The most efficient means of defining environmental justice is as a legal framework ensuring fair and equitable treatment to everyone affected by environmental issues, laws and social concerns. Beyond such a broad-based definition is the narrower extension of the meaning given to environmental justice which covers specific factors such as ensuring that economic status does not obstruct equal protection from health hazards that result from political decisions that ultimately result in negative and harmful impacts. Coincident with this particularity, of course, is the assurance of providing justice in the form of equality at the level of political decision-making as well. Essentially, the movement toward adopting concepts of environmental justice can be connotatively defined as a retroactive institution of laws design as a kind of historical apology for singling out certain oppressed social groups for discriminatory policies related to negative environmental impacts of the past. Examples of environmental justice issues range from the patently obvious to those that meet the definition in a far murkier manner. One of the most obvious examples of the need to apply environmental justice to a broad swath of geography dealing with an equally disparate array of specific issues was the BP oil disaster in the Gulf of Mexico. The oil that spewed forth into the Gulf as a result of that disaster effective impacted citizens of nearly every known nationality residing along the coast and caused significant damage to both natural resources, business interests and domestic situations. Clearly, the BP disaster presented problems in ensuring equal and fair application of environmental justice to a degree rarely experienced during its adoption, institution and implementation.
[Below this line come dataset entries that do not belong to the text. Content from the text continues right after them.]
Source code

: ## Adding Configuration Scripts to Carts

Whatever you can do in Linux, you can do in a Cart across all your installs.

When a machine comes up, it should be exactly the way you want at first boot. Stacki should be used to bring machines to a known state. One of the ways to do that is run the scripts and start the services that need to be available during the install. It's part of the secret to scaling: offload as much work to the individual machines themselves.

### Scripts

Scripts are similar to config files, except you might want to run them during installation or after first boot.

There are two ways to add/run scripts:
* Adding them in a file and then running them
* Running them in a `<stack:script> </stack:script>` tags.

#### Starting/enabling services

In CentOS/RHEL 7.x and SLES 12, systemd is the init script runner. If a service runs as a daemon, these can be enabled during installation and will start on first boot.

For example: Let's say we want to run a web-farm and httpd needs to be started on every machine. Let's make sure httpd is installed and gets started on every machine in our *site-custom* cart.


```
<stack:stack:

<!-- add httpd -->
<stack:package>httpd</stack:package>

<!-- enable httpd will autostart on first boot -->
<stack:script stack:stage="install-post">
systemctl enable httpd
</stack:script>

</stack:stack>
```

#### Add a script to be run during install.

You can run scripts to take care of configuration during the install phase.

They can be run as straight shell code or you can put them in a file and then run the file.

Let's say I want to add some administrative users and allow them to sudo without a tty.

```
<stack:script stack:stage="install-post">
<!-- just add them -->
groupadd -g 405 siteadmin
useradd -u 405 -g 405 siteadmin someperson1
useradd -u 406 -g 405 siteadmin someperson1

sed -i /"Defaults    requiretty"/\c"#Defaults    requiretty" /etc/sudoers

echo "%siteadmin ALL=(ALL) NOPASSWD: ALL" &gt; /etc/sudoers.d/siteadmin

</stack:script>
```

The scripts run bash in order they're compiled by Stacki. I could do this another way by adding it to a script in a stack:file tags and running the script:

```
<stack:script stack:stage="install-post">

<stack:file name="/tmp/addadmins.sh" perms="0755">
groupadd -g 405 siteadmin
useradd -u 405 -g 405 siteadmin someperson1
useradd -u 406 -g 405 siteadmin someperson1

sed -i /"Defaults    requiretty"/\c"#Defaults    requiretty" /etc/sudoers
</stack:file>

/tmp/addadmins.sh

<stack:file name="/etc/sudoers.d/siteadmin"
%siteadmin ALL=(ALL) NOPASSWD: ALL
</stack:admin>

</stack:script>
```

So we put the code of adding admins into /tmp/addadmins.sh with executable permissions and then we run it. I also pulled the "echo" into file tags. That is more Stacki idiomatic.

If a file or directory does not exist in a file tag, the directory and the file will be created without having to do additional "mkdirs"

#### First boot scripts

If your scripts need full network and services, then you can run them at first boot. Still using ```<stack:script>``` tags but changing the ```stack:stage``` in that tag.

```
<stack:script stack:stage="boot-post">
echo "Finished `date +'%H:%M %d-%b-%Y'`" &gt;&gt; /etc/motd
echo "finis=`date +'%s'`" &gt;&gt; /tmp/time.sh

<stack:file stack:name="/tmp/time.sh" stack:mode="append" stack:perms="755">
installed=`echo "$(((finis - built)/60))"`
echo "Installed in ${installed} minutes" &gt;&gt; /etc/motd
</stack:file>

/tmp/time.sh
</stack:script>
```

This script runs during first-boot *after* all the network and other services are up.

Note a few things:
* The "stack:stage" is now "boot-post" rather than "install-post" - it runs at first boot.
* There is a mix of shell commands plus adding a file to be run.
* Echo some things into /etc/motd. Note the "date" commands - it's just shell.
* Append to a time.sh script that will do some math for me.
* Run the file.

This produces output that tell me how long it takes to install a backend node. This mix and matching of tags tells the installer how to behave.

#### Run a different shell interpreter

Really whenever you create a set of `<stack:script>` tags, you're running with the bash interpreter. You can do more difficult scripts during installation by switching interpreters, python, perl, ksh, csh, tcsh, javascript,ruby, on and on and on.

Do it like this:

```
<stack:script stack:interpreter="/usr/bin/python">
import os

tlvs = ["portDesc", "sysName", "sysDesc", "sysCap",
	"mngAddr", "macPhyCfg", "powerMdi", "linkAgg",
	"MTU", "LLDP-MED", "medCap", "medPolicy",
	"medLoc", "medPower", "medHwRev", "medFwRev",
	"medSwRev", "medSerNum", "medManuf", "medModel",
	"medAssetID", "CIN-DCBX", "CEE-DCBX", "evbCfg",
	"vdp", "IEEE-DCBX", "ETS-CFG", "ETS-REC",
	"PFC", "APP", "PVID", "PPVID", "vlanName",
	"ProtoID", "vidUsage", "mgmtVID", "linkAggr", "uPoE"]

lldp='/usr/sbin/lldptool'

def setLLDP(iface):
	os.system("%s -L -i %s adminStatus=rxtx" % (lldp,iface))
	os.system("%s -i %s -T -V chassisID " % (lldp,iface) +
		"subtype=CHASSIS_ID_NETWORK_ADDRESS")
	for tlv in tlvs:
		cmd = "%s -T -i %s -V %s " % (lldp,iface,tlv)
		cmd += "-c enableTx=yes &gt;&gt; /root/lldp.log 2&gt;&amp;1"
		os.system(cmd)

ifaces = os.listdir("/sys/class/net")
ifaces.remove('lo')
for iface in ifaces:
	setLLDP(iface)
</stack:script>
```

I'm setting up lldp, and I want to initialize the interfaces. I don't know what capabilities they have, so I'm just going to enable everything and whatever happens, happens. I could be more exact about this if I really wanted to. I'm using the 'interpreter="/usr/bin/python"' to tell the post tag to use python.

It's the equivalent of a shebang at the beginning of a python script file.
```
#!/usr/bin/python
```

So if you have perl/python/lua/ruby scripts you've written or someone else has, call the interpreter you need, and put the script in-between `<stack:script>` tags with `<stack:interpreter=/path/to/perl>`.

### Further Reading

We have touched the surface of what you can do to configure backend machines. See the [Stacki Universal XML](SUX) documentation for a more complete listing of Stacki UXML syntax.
A more common occurrence in metropolitan areas in which the recognition of treating a large and diverse population with a greater awareness of equitable treatment that was shown in the past is related to the expansion of transportation infrastructure. Whereas the history of such expansion is one in which those without an influential voice routinely were victimized out of house and home, the situation today is quite different. No longer are the dispossessed automatically expected to bear the brunt of shouldering all the risk for environmental disasters when highways, railroad lines and airports construction locations are chosen. Less typical examples of issues that could be impacted by environmental justice range from international trade agreements to the establishment of climate change legislation.
It is precisely these issues that represent an expansion of the terms and a globalization of the application of environmental justice that has resulted in the formulation of what has come to be known as the Environmental Justice Atlas. As the name implies, the Environmental Justice Atlas is comprehensive mapping strategy to target sites around the globe that have become embroiled in conflicts over environmental issues. Although not technically an interactive map in the truest sense of the word, Environmental Justice Atlas is hardly static, either. Filters can be applied based on broad categories such as the project that is creating a situation where justice is at issue, the nature of the conflict such issues are stimulating and the impact of the conflict. Within those broader categories are the opportunities for further filtering based on such things as the type of impact (environmental, health, socio-economic), the level of intensity of the resistance against the project and, of course, essential demographic data such as the country, region and population type that stands to be impacted by whatever the outcome of the conflict may be. The motivating entities behind the push for the development of the Environmental Justice Atlas provides a great deal of insight into just how expansive the issues that now have the potential to become points of conflict over fair treatment on environmental initiatives has become: the Centre for Civil Society is devoted to justice on matters relating to climate, GRAIN (Genetic Resources Action International) focuses on fairness within the realm of biodiversity food systems and the central focus of the World Rainforest Movement is self-explanatory.